Busted But Not Responsible? Tips For Your Defense

If you've been arrested for a crime you didn't commit, you need to defend your legal rights. You have the right to an attorney who can help you present your case. After being wrongly accused of something myself, I learned quickly how to navigate the legal avenues to have my case dismissed. My attorney was a great resource for building the case, and because of my understanding of the law, it worked. I created this site to share what I learned along the way and some other great tips for others who have been wrongly accused and arrested for a crime.

Asked To Do A Reference Letter For A Recently Convicted Loved One? Do These Three Things

Law Blog

It can be a shock to learn that a loved one has been convicted of a crime. However, you might have a chance to affect how long they remain in prison by submitting a reference letter for them that is read by the sentencing judge. Do the following things if you've been asked to provide such a letter.

Be Honest About Your Own Reputation

One of the reasons you may be asked to craft a letter is that you are especially close to the loved one who has been convicted. You may have unique information about their personality or any changes that they've been making to their lives. However, it is important to note that your personal reputation can have an affect on how the judge reacts to your letter. If you have yourself been recently arrested or have other legal problems that don't seem immediately relevant, be sure to be honest with your loved one's lawyer about why you might be a poor choice to write a reference letter. They may then choose another person to write a letter instead.

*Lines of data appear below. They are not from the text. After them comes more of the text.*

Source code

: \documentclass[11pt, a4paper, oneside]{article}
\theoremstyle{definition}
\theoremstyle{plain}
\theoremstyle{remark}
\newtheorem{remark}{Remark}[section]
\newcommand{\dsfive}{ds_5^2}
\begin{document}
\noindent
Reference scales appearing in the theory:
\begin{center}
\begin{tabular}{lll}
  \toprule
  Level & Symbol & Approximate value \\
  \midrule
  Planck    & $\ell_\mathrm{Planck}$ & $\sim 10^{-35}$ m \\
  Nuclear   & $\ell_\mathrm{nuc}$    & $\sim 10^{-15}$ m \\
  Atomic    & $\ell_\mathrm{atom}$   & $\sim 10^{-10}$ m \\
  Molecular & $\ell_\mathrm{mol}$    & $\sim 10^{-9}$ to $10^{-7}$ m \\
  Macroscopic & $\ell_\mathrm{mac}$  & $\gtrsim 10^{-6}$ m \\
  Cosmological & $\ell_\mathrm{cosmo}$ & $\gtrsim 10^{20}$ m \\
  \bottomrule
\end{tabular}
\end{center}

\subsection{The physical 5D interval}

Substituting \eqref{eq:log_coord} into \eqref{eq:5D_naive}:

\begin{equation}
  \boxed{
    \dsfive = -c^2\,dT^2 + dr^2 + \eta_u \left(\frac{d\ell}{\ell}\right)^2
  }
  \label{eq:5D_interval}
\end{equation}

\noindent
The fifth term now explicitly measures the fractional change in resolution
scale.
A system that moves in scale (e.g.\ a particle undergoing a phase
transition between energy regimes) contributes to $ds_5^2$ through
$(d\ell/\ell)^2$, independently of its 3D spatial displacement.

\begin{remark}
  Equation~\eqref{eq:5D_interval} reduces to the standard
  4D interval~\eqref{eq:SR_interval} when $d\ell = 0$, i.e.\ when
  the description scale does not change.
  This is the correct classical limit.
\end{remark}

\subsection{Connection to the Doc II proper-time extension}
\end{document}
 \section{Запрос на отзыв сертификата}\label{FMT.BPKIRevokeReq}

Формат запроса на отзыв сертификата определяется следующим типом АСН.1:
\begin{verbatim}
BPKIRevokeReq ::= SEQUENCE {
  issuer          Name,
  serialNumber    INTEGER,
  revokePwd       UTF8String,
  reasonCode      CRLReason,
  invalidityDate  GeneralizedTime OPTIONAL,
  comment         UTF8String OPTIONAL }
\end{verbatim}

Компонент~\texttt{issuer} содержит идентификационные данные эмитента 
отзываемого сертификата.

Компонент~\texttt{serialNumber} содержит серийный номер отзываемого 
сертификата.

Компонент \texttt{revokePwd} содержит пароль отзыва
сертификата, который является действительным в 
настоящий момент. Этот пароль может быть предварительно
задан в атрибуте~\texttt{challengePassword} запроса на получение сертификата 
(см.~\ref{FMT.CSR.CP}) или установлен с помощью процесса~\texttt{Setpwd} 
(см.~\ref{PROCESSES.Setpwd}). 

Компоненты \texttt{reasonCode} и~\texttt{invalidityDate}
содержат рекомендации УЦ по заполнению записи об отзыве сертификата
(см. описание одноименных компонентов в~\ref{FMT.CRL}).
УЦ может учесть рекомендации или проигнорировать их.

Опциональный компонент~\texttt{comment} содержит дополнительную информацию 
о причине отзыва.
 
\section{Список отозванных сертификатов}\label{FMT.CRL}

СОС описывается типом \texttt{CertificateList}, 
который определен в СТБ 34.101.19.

Include the Right Information

Every reference letter needs to start with the same basic information. Of course, you will put your own name in the letter and that of your loved one. It is important to tell the judge who you are. Answering the following questions in your letter can help the judge to better understand the dynamics of your relationship with your convicted loved one. Why are you the person writing a letter of reference? Are you a pastor, teacher, or someone in a noteworthy position? Have you known your loved one a long time? Do you also know the other party in the case? 

You must also present compelling reasons why a lenient sentence would be appropriate. Has your loved one entered treatment for a substance abuse problem? Have they recently experienced a significant loss that caused their crime? Detailing solid, strong reasons why your loved one deserves some mercy from the court can be helpful.

Finally, express gratitude for being given the opportunity to present your letter to the judge.

Plan for the Worst Case Scenario

It is easy to think that your letter and others will have some influence on the judge in charge of the case, particularly if this is your loved one's first offense. However, once you hand your letter over, you should also begin planning for the worst case scenario. Talk to your loved one's lawyers about the appeals process and start raising money for that purpose. That way, if the sentencing is harsh, you've already started working on the next phase.

Now that you've got more information about a reference letter, take your time as you prepare the letter and your actions afterward. Ask your loved one's criminal defense attorney for as much help as you need during this time.